Num presente frágil e fragmentado, em que a dimensão política da vida é pensada muitas vezes como conivente com a corrupção e a falta de ética, em que há a anemia de uma práxis que visa sobretudo o individualismo, devemos propor-nos novamente educar os nossos jovens ao compromisso no serviço da “cidadania honesta” na esfera político-social.

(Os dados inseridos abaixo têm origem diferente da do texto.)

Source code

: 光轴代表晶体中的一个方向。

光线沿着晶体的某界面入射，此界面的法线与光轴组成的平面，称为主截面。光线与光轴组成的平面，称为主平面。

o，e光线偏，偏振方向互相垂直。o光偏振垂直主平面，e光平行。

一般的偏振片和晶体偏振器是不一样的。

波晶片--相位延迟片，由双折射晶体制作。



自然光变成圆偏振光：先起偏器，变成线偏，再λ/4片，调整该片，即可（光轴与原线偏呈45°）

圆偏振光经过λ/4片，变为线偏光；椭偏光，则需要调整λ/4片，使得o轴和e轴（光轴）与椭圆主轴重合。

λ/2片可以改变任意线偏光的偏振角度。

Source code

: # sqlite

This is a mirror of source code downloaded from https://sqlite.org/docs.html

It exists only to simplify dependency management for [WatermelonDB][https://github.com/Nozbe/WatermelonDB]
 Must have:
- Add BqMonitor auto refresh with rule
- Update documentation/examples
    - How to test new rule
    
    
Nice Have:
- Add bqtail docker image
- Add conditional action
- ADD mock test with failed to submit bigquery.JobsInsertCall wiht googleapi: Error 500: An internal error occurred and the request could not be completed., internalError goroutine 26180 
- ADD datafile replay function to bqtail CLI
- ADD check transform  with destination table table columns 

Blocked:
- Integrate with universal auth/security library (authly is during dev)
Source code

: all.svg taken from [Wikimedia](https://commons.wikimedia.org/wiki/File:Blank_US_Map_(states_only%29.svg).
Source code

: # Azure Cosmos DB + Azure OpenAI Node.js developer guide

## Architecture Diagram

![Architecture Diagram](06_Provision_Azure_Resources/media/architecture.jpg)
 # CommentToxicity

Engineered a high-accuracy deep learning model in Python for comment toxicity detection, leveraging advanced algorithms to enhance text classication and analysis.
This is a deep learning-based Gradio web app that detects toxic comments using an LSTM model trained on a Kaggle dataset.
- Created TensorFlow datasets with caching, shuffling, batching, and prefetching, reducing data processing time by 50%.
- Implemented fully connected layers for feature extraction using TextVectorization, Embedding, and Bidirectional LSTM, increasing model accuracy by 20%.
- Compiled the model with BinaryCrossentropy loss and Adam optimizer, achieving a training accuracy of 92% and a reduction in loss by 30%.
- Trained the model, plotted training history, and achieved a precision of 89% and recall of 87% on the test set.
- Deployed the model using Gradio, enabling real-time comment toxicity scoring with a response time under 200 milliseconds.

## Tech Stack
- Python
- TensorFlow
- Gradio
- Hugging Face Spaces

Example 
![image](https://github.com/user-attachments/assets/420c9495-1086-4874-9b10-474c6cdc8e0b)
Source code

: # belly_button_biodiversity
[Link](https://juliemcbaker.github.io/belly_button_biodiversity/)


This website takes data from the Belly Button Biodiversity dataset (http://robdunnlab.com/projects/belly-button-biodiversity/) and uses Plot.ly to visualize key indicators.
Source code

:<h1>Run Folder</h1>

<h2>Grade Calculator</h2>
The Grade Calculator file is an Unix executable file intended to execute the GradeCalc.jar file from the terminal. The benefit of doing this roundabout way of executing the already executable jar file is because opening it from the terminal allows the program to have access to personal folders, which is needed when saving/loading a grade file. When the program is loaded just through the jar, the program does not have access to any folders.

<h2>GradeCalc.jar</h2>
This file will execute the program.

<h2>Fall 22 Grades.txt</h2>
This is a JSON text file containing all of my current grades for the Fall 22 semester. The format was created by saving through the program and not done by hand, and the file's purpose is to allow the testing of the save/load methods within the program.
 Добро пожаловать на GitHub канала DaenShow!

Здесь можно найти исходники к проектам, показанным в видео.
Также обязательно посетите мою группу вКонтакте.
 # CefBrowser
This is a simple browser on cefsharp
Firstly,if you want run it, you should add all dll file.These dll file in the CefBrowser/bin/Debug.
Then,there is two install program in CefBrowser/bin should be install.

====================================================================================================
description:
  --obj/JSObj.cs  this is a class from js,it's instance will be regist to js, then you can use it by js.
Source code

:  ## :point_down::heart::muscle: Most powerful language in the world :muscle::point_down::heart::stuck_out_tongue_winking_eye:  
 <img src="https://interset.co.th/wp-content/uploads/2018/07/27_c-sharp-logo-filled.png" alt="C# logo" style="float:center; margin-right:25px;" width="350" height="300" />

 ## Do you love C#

Entre as muitas políticas (económicas, sociais, educativas, de saúde, internacionais…) podemos escolher como Família Salesiana a política do «Pai Nosso», do «pão quotidiano», dos «pés-descalços»,
«sempre» dos mais pobres (Mc 14,7), dos necessitados da verdadeira política de justiça e caridade. Queremos viver e devemos continuar a viver no “politicamente incorreto” porque escolhemos ficar do lado daqueles que não têm voz. Dizia-o Dom Romero: «Só se descobre, e se descobre corretamente, a dimensão política da fé através de uma atividade concreta ao serviço dos pobres (…), que se encarna no seu mundo, lhes anuncia a boa-nova, dá esperança, encoraja os seus processos de libertação, defende a sua causa e participa no destino deles».26
Por isso, como educadores e como cristãos, como Família Salesiana de Dom Bosco hoje, deseja mos uma ação política que seja social, ação que contribua para a solidariedade, para a fraternidade humana, para o verdadeiro encontro que aceita e respeita o outro, para a realização do «Reino de Deus» aqui e agora.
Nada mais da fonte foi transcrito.